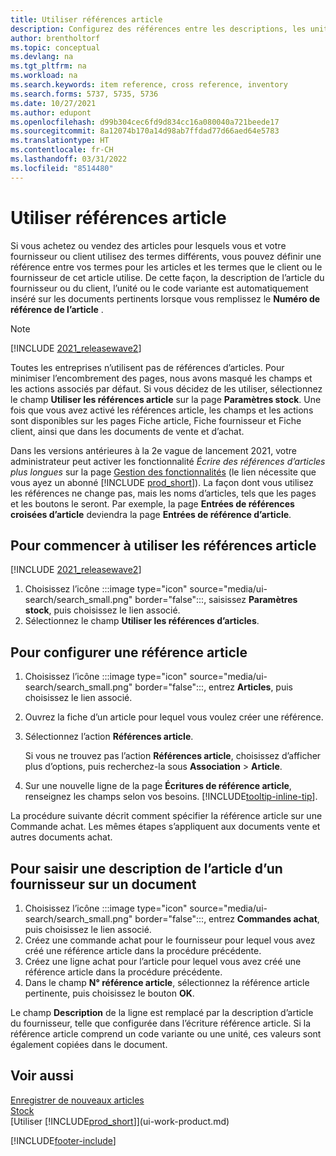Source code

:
 ```yaml
---
title: Utiliser références article
description: Configurez des références entre les descriptions, les unités et les variantes que vous et votre fournisseur ou client utilisez pour un article.
author: brentholtorf
ms.topic: conceptual
ms.devlang: na
ms.tgt_pltfrm: na
ms.workload: na
ms.search.keywords: item reference, cross reference, inventory
ms.search.forms: 5737, 5735, 5736
ms.date: 10/27/2021
ms.author: edupont
ms.openlocfilehash: d99b304cec6fd9d834cc16a080040a721beede17
ms.sourcegitcommit: 8a12074b170a14d98ab7ffdad77d66aed64e5783
ms.translationtype: HT
ms.contentlocale: fr-CH
ms.lasthandoff: 03/31/2022
ms.locfileid: "8514480"
---
```

# <a name="use-item-references"></a>Utiliser références article

Si vous achetez ou vendez des articles pour lesquels vous et votre fournisseur ou client utilisez des termes différents, vous pouvez définir une référence entre vos termes pour les articles et les termes que le client ou le fournisseur de cet article utilise. De cette façon, la description de l’article du fournisseur ou du client, l’unité ou le code variante est automatiquement inséré sur les documents pertinents lorsque vous remplissez le **Numéro de référence de l’article** .  

> [!NOTE]
> [!INCLUDE [2021_releasewave2](includes/2021_releasewave2.md)]
>
> Toutes les entreprises n’utilisent pas de références d’articles. Pour minimiser l’encombrement des pages, nous avons masqué les champs et les actions associés par défaut. Si vous décidez de les utiliser, sélectionnez le champ **Utiliser les références article** sur la page **Paramètres stock**. Une fois que vous avez activé les références article, les champs et les actions sont disponibles sur les pages Fiche article, Fiche fournisseur et Fiche client, ainsi que dans les documents de vente et d’achat.
>
> Dans les versions antérieures à la 2e vague de lancement 2021, votre administrateur peut activer les fonctionnalité *Écrire des références d’articles plus longues* sur la page [Gestion des fonctionnalités](https://businesscentral.dynamics.com/?page=2610) (le lien nécessite que vous ayez un abonné [!INCLUDE [prod_short](includes/prod_short.md)]). La façon dont vous utilisez les références ne change pas, mais les noms d’articles, tels que les pages et les boutons le seront. Par exemple, la page **Entrées de références croisées d’article** deviendra la page **Entrées de référence d’article**.

## <a name="to-start-using-item-references"></a>Pour commencer à utiliser les références article

[!INCLUDE [2021_releasewave2](includes/2021_releasewave2.md)]

1. Choisissez l’icône :::image type="icon" source="media/ui-search/search_small.png" border="false":::, saisissez **Paramètres stock**, puis choisissez le lien associé.
2. Sélectionnez le champ **Utiliser les références d’articles**.

## <a name="to-set-up-an-item-reference"></a>Pour configurer une référence article

1. Choisissez l’icône :::image type="icon" source="media/ui-search/search_small.png" border="false":::, entrez **Articles**, puis choisissez le lien associé.
2. Ouvrez la fiche d’un article pour lequel vous voulez créer une référence.
3. Sélectionnez l’action **Références article**.

     Si vous ne trouvez pas l’action **Références article**, choisissez d’afficher plus d’options, puis recherchez-la sous **Association** > **Article**.
  
4. Sur une nouvelle ligne de la page **Écritures de référence article**, renseignez les champs selon vos besoins. [!INCLUDE[tooltip-inline-tip](includes/tooltip-inline-tip_md.md)].

La procédure suivante décrit comment spécifier la référence article sur une Commande achat. Les mêmes étapes s’appliquent aux documents vente et autres documents achat.  

## <a name="to-enter-a-vendors-item-description-on-a-document"></a>Pour saisir une description de l’article d’un fournisseur sur un document

1. Choisissez l’icône :::image type="icon" source="media/ui-search/search_small.png" border="false":::, entrez **Commandes achat**, puis choisissez le lien associé.
2. Créez une commande achat pour le fournisseur pour lequel vous avez créé une référence article dans la procédure précédente.
3. Créez une ligne achat pour l’article pour lequel vous avez créé une référence article dans la procédure précédente.
4. Dans le champ **N° référence article**, sélectionnez la référence article pertinente, puis choisissez le bouton **OK**.

Le champ **Description** de la ligne est remplacé par la description d’article du fournisseur, telle que configurée dans l’écriture référence article. Si la référence article comprend un code variante ou une unité, ces valeurs sont également copiées dans le document.  

## <a name="see-also"></a>Voir aussi

[Enregistrer de nouveaux articles](inventory-how-register-new-items.md)  
[Stock](inventory-manage-inventory.md)  
[Utiliser [!INCLUDE[prod_short](includes/prod_short.md)]](ui-work-product.md)


[!INCLUDE[footer-include](includes/footer-banner.md)]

--------------------------------------------------

— Work task —
Give the entries above again word for word, without any pictures.

— Exercise solution —
Source code

:
 ```yaml
---
title: Utiliser références article
description: Configurez des références entre les descriptions, les unités et les variantes que vous et votre fournisseur ou client utilisez pour un article.
author: brentholtorf
ms.topic: conceptual
ms.devlang: na
ms.tgt_pltfrm: na
ms.workload: na
ms.search.keywords: item reference, cross reference, inventory
ms.search.forms: 5737, 5735, 5736
ms.date: 10/27/2021
ms.author: edupont
ms.openlocfilehash: d99b304cec6fd9d834cc16a080040a721beede17
ms.sourcegitcommit: 8a12074b170a14d98ab7ffdad77d66aed64e5783
ms.translationtype: HT
ms.contentlocale: fr-CH
ms.lasthandoff: 03/31/2022
ms.locfileid: "8514480"
---
```

# <a name="use-item-references"></a>Utiliser références article

Si vous achetez ou vendez des articles pour lesquels vous et votre fournisseur ou client utilisez des termes différents, vous pouvez définir une référence entre vos termes pour les articles et les termes que le client ou le fournisseur de cet article utilise. De cette façon, la description de l’article du fournisseur ou du client, l’unité ou le code variante est automatiquement inséré sur les documents pertinents lorsque vous remplissez le **Numéro de référence de l’article** .  

> [!NOTE]
> [!INCLUDE [2021_releasewave2](includes/2021_releasewave2.md)]
>
> Toutes les entreprises n’utilisent pas de références d’articles. Pour minimiser l’encombrement des pages, nous avons masqué les champs et les actions associés par défaut. Si vous décidez de les utiliser, sélectionnez le champ **Utiliser les références article** sur la page **Paramètres stock**. Une fois que vous avez activé les références article, les champs et les actions sont disponibles sur les pages Fiche article, Fiche fournisseur et Fiche client, ainsi que dans les documents de vente et d’achat.
>
> Dans les versions antérieures à la 2e vague de lancement 2021, votre administrateur peut activer les fonctionnalité *Écrire des références d’articles plus longues* sur la page [Gestion des fonctionnalités](https://businesscentral.dynamics.com/?page=2610) (le lien nécessite que vous ayez un abonné [!INCLUDE [prod_short](includes/prod_short.md)]). La façon dont vous utilisez les références ne change pas, mais les noms d’articles, tels que les pages et les boutons le seront. Par exemple, la page **Entrées de références croisées d’article** deviendra la page **Entrées de référence d’article**.

## <a name="to-start-using-item-references"></a>Pour commencer à utiliser les références article

[!INCLUDE [2021_releasewave2](includes/2021_releasewave2.md)]

1. Choisissez l’icône :::image type="icon" source="media/ui-search/search_small.png" border="false":::, saisissez **Paramètres stock**, puis choisissez le lien associé.
2. Sélectionnez le champ **Utiliser les références d’articles**.

## <a name="to-set-up-an-item-reference"></a>Pour configurer une référence article

1. Choisissez l’icône :::image type="icon" source="media/ui-search/search_small.png" border="false":::, entrez **Articles**, puis choisissez le lien associé.
2. Ouvrez la fiche d’un article pour lequel vous voulez créer une référence.
3. Sélectionnez l’action **Références article**.

     Si vous ne trouvez pas l’action **Références article**, choisissez d’afficher plus d’options, puis recherchez-la sous **Association** > **Article**.
  
4. Sur une nouvelle ligne de la page **Écritures de référence article**, renseignez les champs selon vos besoins. [!INCLUDE[tooltip-inline-tip](includes/tooltip-inline-tip_md.md)].

La procédure suivante décrit comment spécifier la référence article sur une Commande achat. Les mêmes étapes s’appliquent aux documents vente et autres documents achat.  

## <a name="to-enter-a-vendors-item-description-on-a-document"></a>Pour saisir une description de l’article d’un fournisseur sur un document

1. Choisissez l’icône :::image type="icon" source="media/ui-search/search_small.png" border="false":::, entrez **Commandes achat**, puis choisissez le lien associé.
2. Créez une commande achat pour le fournisseur pour lequel vous avez créé une référence article dans la procédure précédente.
3. Créez une ligne achat pour l’article pour lequel vous avez créé une référence article dans la procédure précédente.
4. Dans le champ **N° référence article**, sélectionnez la référence article pertinente, puis choisissez le bouton **OK**.

Le champ **Description** de la ligne est remplacé par la description d’article du fournisseur, telle que configurée dans l’écriture référence article. Si la référence article comprend un code variante ou une unité, ces valeurs sont également copiées dans le document.  

## <a name="see-also"></a>Voir aussi

[Enregistrer de nouveaux articles](inventory-how-register-new-items.md)  
[Stock](inventory-manage-inventory.md)  
[Utiliser [!INCLUDE[prod_short](includes/prod_short.md)]](ui-work-product.md)


[!INCLUDE[footer-include](includes/footer-banner.md)]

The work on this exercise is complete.